Mais si ces images sont aussi puissantes, c’est qu’elles le sont aussi d’un point de vue plus directement politique. Elles composent un arsenal formel mis au service d’une guérilla esthétique contre les images dominantes et contre l’ordre établi. Dans Nus Masculins (1954), François Reichenbach réalise une sorte d’utopie filmique en filmant ses acteurs (ou plutôt ses modèles) comme des statues grecques perdues dans le jardin d’Eden. Toute trace du monde contemporain et des lois homophobes qui régissaient la France de l’époque est par là laissée hors champ. Les plans s’apparentent à un regroupement d’images intimes et prohibées, qui inventent un espace dans lequel la sexualité se vivrait librement. La conscience du caractère illusoire de cet hétérotopie voile toutefois ces films d’une certaine mélancolie, à l’instar d’Amphetamine de Warren Sonbert et de Wendy Appel, où de jeunes hommes s’enlacent, s’embrassent et se droguent entre les quatre murs d’un appartement, comme s’ils avaient besoin d’inventer une réalité alternative pour pouvoir s’aimer.

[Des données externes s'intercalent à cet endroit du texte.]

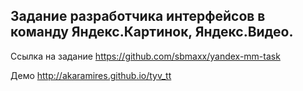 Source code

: ## Задание разработчика интерфейсов в команду Яндекс.Картинок, Яндекс.Видео.

Ссылка на задание https://github.com/sbmaxx/yandex-mm-task

Демо http://akaramires.github.io/tyv_tt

Plus explicitement, certains cinéastes s’emparent de la sexualité comme d’une arme politique pour s’attaquer aux systèmes de dominations oppressifs, qu’il s’agisse de l’exploitation capitaliste (Grève et pets de Noël Godin, où des ouvriers transforment une usine en un lieu d’orgie), de l’impérialisme (les films d’animation psychédélique de Keiichi Tanaami, qui détournent les icônes de l’impérialisme américain), ou encore des dogmes religieux (le montage provocateur de Robert Short dans The Voluptuous Martyrdoms of the Magnificent Masturbators, qui lie sacré et profane). Enfin, ce sont parfois certains panachages de programmation qui renforcent la puissance contestataire des œuvres, comme lorsque Luc Vialle et Nicole Brenez décident de programmer Le Quartier des femmes de Kâmrân Shirdel entre les films de Paul Sharits, Bruce Conner ou Jean-Pierre Bouyxou. Le cinéaste iranien y filme le quotidien des prostituées du quartier de Qaleh à Téhéran, mais dès le début du tournage, ses images sont confisquées, l’obligeant à filmer les photographies prises par Kaveh Golestan. Loin des célébrations sexuelles libertaires du reste de la programmation, le film met en lumière le hors-champ du cycle, à savoir les territoires où des États autoritaires rendent impossibles l’existence de ces images et, plus encore, oppriment les désirs qui les président.
Au fil des séances, L’image des plaisirs. Sexpérimentaux est apparu comme un idéal de contre-programmation, en proposant une histoire alternative du cinéma pour célébrer, dans l’un des temples de la cinéphilie, des cinéastes marginaux, méconnus ou oubliés. Lors de sa présentation de Johnny Minotaur, Nicole Brenez évoquait par exemple « le devoir » de célébrer Charles Henri Ford, un cinéaste oublié, dont l’œuvre renvoie à celle de Jean Cocteau, de Jean Genet ou de Kenneth Anger. Chaque présentation était l’occasion pour Brenez et Vialle de partager leur admiration pour des objets rares ou difficilement visibles à travers des prises de parole marquées par la joie et une émotion communicative. En l’espace d’un mois à la Cinémathèque, ces deux « passeurs » auront rappelé que le cinéma est un art résolument subversif, pour reprendre la notion chère à Amos Vogel.